After a rather delightful sojourn to see friends and family in London, and then on to a couple of Greek Islands (including the one of Chios, where we got to enjoy a friend’s traditional Greek wedding), OM and Mrs. OM are back from their summer vacation. 

It goes without saying that we arrived back (on Friday 27th August) just in time to see the portfolio’s worst daily performance since inception (-1.35%) as a combination of a good GDP downgrade (!) and a Bernanke speech helped buoy the markets and setback the grinding lower of Treasury yields.  While not a vast amount happened in terms of price action while we were away (equities were mildly lower and even with Friday’s widening, Treasury yields had compressed marginally) it does seem that the incremental macro data points that have been coming out are slightly more negative.  With the month having just ended, I’ll save more information on performance until the monthly review.

However, since I’ve spent much of the last few days catching up on reading (via my Google Reader) here are some of the interesting stories that caught my attention:

- Japan and the Ancient Art of Shrugging: Some thoughts on Japan’s lost decade(s) impact on the younger generations (Norihiro Kato, NY Times)

- Bernanke’s Blind Spot: My favourite economist’s critique of the Fed Chairman’s Friday statement (Steve Keen, Business Spectator)

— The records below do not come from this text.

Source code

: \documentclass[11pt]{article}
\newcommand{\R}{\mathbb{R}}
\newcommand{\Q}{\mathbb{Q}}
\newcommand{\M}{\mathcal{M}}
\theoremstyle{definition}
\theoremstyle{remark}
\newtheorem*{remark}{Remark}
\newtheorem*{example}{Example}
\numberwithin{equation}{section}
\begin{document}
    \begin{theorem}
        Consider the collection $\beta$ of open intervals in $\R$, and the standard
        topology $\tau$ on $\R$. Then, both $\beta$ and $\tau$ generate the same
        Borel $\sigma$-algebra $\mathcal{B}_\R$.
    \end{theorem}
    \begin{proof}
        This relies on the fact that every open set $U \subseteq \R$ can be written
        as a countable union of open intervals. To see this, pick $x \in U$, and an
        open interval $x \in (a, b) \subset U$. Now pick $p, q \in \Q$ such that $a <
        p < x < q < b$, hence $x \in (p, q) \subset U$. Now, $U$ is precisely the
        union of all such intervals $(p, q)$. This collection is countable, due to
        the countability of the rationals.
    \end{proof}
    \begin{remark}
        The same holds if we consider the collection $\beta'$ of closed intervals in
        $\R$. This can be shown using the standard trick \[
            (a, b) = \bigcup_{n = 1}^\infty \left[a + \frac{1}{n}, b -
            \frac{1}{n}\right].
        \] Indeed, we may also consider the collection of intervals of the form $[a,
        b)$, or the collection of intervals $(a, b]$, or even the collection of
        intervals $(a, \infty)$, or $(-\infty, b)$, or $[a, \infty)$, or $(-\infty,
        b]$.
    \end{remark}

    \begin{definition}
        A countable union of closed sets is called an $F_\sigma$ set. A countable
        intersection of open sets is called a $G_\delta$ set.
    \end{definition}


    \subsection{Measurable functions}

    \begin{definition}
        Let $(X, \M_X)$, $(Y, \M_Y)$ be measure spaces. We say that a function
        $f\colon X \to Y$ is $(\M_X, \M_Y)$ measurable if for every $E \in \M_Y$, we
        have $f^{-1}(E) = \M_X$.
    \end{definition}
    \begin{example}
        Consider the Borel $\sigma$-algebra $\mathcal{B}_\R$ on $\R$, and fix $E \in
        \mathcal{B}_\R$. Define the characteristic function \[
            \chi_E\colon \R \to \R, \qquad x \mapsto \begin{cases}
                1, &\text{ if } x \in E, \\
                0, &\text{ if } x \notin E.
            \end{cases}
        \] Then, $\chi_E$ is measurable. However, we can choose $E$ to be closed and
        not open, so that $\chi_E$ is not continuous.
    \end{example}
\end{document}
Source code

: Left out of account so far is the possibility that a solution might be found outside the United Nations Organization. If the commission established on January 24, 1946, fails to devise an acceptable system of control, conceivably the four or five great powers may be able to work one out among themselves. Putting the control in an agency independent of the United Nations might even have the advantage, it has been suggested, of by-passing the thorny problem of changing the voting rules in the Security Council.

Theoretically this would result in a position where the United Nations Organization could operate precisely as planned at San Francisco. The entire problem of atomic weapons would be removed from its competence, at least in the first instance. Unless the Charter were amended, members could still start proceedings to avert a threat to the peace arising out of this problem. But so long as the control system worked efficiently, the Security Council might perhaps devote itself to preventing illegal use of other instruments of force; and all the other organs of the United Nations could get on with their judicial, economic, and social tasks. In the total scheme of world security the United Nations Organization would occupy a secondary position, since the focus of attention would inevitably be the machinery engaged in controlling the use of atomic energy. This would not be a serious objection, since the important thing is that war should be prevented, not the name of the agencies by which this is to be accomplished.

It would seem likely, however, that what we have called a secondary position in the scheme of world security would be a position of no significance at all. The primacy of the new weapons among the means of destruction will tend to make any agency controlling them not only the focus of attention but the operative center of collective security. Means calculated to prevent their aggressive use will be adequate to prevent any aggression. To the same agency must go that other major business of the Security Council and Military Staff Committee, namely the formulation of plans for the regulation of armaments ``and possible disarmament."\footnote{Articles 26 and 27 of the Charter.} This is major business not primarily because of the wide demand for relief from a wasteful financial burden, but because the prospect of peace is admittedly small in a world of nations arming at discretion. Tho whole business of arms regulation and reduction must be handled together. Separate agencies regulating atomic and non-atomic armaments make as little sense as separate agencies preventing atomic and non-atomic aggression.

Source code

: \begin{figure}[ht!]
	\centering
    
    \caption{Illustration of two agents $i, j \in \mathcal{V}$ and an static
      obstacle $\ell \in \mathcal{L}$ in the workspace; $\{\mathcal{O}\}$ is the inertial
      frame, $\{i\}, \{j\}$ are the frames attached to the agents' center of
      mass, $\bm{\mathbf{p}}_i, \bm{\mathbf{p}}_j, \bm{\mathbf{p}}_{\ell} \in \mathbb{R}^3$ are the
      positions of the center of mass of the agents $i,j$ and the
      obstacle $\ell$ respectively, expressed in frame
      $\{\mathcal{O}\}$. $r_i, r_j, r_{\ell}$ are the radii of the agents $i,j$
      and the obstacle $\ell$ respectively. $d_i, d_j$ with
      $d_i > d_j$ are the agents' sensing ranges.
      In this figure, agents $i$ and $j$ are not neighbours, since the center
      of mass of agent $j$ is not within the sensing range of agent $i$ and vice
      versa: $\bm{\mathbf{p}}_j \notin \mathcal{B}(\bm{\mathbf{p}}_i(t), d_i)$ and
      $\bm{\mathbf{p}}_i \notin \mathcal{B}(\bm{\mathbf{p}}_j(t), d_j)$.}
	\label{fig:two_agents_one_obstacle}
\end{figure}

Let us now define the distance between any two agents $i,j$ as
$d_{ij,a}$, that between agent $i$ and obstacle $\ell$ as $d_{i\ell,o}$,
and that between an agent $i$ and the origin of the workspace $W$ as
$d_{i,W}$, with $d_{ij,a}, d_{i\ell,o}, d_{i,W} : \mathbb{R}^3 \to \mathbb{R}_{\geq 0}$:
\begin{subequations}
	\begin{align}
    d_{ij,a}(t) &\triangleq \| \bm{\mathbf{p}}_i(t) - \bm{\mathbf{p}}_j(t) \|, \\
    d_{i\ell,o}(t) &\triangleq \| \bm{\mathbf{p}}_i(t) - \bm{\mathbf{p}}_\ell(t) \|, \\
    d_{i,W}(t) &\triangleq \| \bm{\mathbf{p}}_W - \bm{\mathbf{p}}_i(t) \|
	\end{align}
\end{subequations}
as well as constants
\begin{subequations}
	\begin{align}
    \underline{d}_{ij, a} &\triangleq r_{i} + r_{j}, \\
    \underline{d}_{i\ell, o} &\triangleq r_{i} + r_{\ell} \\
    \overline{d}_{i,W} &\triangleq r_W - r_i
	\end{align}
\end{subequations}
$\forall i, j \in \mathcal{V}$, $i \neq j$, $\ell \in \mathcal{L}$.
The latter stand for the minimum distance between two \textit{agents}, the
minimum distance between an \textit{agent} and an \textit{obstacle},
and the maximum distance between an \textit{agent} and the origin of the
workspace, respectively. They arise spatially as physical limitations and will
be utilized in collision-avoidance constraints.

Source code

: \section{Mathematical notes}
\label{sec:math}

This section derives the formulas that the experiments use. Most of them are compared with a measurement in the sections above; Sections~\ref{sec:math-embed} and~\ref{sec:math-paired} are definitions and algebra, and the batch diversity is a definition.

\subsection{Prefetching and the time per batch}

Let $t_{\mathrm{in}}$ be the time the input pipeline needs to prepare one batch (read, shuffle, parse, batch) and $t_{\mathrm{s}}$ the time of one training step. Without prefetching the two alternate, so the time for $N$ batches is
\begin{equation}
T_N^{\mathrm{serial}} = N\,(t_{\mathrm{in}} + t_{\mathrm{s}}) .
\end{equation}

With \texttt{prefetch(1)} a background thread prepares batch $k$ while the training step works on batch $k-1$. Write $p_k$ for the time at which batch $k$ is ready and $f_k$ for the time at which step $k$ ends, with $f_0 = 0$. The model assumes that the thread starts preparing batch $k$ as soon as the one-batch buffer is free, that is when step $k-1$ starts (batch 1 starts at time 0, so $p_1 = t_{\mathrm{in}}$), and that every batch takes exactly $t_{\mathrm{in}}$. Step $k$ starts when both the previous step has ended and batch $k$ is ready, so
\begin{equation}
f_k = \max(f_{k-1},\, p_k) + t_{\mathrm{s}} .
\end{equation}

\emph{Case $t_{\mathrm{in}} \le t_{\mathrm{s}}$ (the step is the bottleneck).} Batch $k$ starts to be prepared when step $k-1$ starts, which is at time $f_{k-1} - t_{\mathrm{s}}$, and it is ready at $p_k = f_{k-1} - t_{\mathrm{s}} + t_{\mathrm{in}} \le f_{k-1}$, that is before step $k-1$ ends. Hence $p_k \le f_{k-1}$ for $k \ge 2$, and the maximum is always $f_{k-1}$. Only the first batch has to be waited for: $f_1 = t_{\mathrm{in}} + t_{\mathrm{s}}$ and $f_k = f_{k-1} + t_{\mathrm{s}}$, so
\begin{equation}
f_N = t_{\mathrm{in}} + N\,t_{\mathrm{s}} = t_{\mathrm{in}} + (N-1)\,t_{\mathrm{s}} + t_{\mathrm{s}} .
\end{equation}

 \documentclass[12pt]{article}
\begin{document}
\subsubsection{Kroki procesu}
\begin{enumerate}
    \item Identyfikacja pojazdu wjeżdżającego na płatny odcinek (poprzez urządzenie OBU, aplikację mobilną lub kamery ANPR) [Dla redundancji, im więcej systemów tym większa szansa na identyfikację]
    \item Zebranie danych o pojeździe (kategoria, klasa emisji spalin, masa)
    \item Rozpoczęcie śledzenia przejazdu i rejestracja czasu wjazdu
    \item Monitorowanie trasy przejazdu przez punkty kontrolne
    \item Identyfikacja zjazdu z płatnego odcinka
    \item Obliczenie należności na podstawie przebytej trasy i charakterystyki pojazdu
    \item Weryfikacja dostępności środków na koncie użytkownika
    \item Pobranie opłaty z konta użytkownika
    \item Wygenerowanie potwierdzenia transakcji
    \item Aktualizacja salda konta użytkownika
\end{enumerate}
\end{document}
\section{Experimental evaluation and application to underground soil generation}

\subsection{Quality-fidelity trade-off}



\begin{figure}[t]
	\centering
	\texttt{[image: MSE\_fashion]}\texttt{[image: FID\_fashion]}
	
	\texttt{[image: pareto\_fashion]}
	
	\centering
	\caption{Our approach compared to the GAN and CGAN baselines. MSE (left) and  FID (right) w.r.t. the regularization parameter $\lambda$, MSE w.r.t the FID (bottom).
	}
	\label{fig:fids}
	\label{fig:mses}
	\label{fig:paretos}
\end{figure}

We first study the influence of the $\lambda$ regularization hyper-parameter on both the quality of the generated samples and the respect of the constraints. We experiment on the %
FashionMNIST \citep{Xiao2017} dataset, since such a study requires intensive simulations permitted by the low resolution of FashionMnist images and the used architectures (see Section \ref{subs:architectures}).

- Friedrich Hayek’s Nobel Prize Lecture in 1974: it shows a prescient understanding of his profession’s failings. (Friedrich August von Hayek, Nobel Prize Website)

- The Magic of Procrastination: A Behavioural Finance Professor’s way of solving the behavioural biases/issues regarding when students’ do the work they have to turn in.  (Dan Ariely, his blog!)

- Roads Gone Wild: About Hans Monderman, who’s leading the charge to turning 80-years of traffic engineering on its head and taking advantage of behavioural biases in doing so (Tom McNnichol, Wired)

- On the Shoulders of Giants: Could Spain, if it embraces structural reform, be the next Germany? (Edward Hugh, Credit Writedowns)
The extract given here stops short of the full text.